▶ **Instructions to follow**: Print nothing but the lines below starting at the line that holds "### KEY INSIGHTS" and ending at the line that holds "### KEY DECISIONS", including both, each exactly as written.

[Source texts of formatted documents]
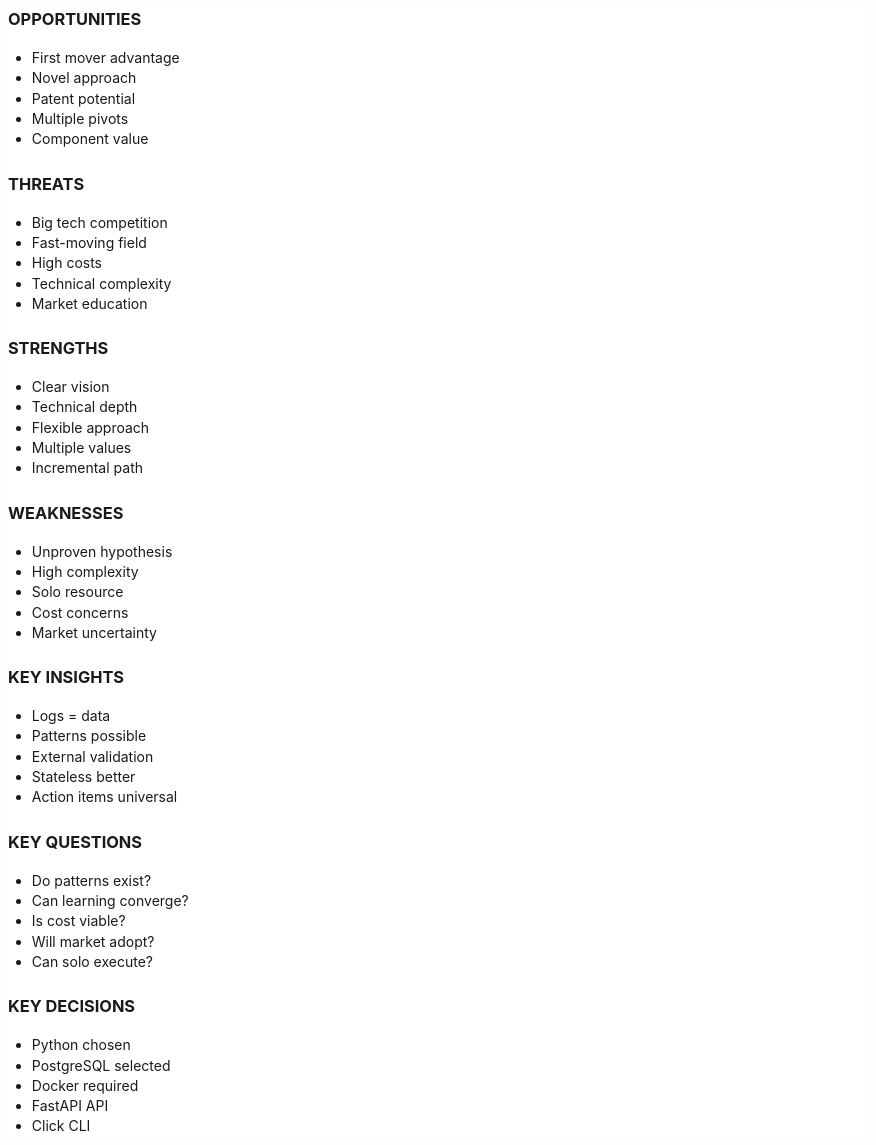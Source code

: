 ### OPPORTUNITIES
- First mover advantage
- Novel approach
- Patent potential
- Multiple pivots
- Component value

### THREATS
- Big tech competition
- Fast-moving field
- High costs
- Technical complexity
- Market education

### STRENGTHS
- Clear vision
- Technical depth
- Flexible approach
- Multiple values
- Incremental path

### WEAKNESSES
- Unproven hypothesis
- High complexity
- Solo resource
- Cost concerns
- Market uncertainty

### KEY INSIGHTS
- Logs = data
- Patterns possible
- External validation
- Stateless better
- Action items universal

### KEY QUESTIONS
- Do patterns exist?
- Can learning converge?
- Is cost viable?
- Will market adopt?
- Can solo execute?

### KEY DECISIONS
- Python chosen
- PostgreSQL selected
- Docker required
- FastAPI API
- Click CLI
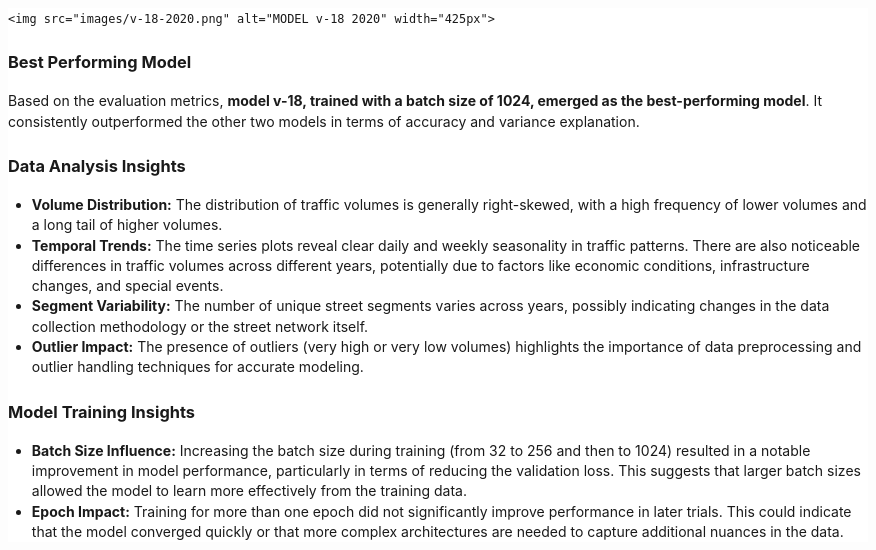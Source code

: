     <img src="images/v-18-2020.png" alt="MODEL v-18 2020" width="425px">
  </div>
</div>

### Best Performing Model

Based on the evaluation metrics, **model v-18, trained with a batch size of 1024, emerged as the best-performing model**. It consistently outperformed the other two models in terms of accuracy and variance explanation.

### Data Analysis Insights

*   **Volume Distribution:** The distribution of traffic volumes is generally right-skewed, with a high frequency of lower volumes and a long tail of higher volumes.
*   **Temporal Trends:** The time series plots reveal clear daily and weekly seasonality in traffic patterns. There are also noticeable differences in traffic volumes across different years, potentially due to factors like economic conditions, infrastructure changes, and special events.
*   **Segment Variability:** The number of unique street segments varies across years, possibly indicating changes in the data collection methodology or the street network itself.
*   **Outlier Impact:** The presence of outliers (very high or very low volumes) highlights the importance of data preprocessing and outlier handling techniques for accurate modeling.

### Model Training Insights

*   **Batch Size Influence:** Increasing the batch size during training (from 32 to 256 and then to 1024) resulted in a notable improvement in model performance, particularly in terms of reducing the validation loss. This suggests that larger batch sizes allowed the model to learn more effectively from the training data.
*   **Epoch Impact:**  Training for more than one epoch did not significantly improve performance in later trials. This could indicate that the model converged quickly or that more complex architectures are needed to capture additional nuances in the data.
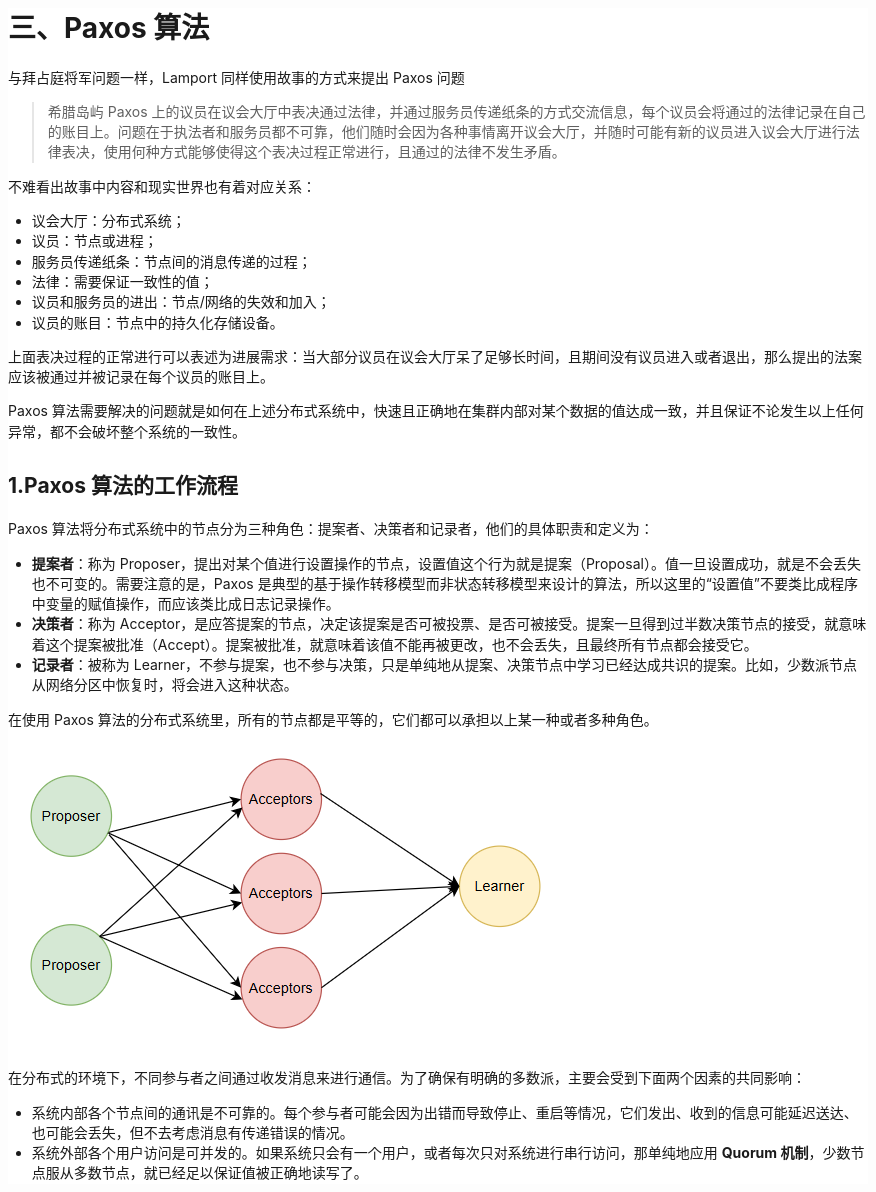 # **三、Paxos 算法**

与拜占庭将军问题一样，Lamport 同样使用故事的方式来提出 Paxos 问题

> 希腊岛屿 Paxos 上的议员在议会大厅中表决通过法律，并通过服务员传递纸条的方式交流信息，每个议员会将通过的法律记录在自己的账目上。问题在于执法者和服务员都不可靠，他们随时会因为各种事情离开议会大厅，并随时可能有新的议员进入议会大厅进行法律表决，使用何种方式能够使得这个表决过程正常进行，且通过的法律不发生矛盾。
> 

不难看出故事中内容和现实世界也有着对应关系：

- 议会大厅：分布式系统；
- 议员：节点或进程；
- 服务员传递纸条：节点间的消息传递的过程；
- 法律：需要保证一致性的值；
- 议员和服务员的进出：节点/网络的失效和加入；
- 议员的账目：节点中的持久化存储设备。

上面表决过程的正常进行可以表述为进展需求：当大部分议员在议会大厅呆了足够长时间，且期间没有议员进入或者退出，那么提出的法案应该被通过并被记录在每个议员的账目上。

Paxos 算法需要解决的问题就是如何在上述分布式系统中，快速且正确地在集群内部对某个数据的值达成一致，并且保证不论发生以上任何异常，都不会破坏整个系统的一致性。

## 1.Paxos 算法的工作流程

Paxos 算法将分布式系统中的节点分为三种角色：提案者、决策者和记录者，他们的具体职责和定义为：

- **提案者**：称为 Proposer，提出对某个值进行设置操作的节点，设置值这个行为就是提案（Proposal）。值一旦设置成功，就是不会丢失也不可变的。需要注意的是，Paxos 是典型的基于操作转移模型而非状态转移模型来设计的算法，所以这里的“设置值”不要类比成程序中变量的赋值操作，而应该类比成日志记录操作。
- **决策者**：称为 Acceptor，是应答提案的节点，决定该提案是否可被投票、是否可被接受。提案一旦得到过半数决策节点的接受，就意味着这个提案被批准（Accept）。提案被批准，就意味着该值不能再被更改，也不会丢失，且最终所有节点都会接受它。
- **记录者**：被称为 Learner，不参与提案，也不参与决策，只是单纯地从提案、决策节点中学习已经达成共识的提案。比如，少数派节点从网络分区中恢复时，将会进入这种状态。

在使用 Paxos 算法的分布式系统里，所有的节点都是平等的，它们都可以承担以上某一种或者多种角色。

![](<paxos-raft-img/Untitled2.png>)

在分布式的环境下，不同参与者之间通过收发消息来进行通信。为了确保有明确的多数派，主要会受到下面两个因素的共同影响：

- 系统内部各个节点间的通讯是不可靠的。每个参与者可能会因为出错而导致停止、重启等情况，它们发出、收到的信息可能延迟送达、也可能会丢失，但不去考虑消息有传递错误的情况。
- 系统外部各个用户访问是可并发的。如果系统只会有一个用户，或者每次只对系统进行串行访问，那单纯地应用 **Quorum 机制**，少数节点服从多数节点，就已经足以保证值被正确地读写了。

▶ **Response area**:
### KEY INSIGHTS
- Logs = data
- Patterns possible
- External validation
- Stateless better
- Action items universal

### KEY QUESTIONS
- Do patterns exist?
- Can learning converge?
- Is cost viable?
- Will market adopt?
- Can solo execute?

### KEY DECISIONS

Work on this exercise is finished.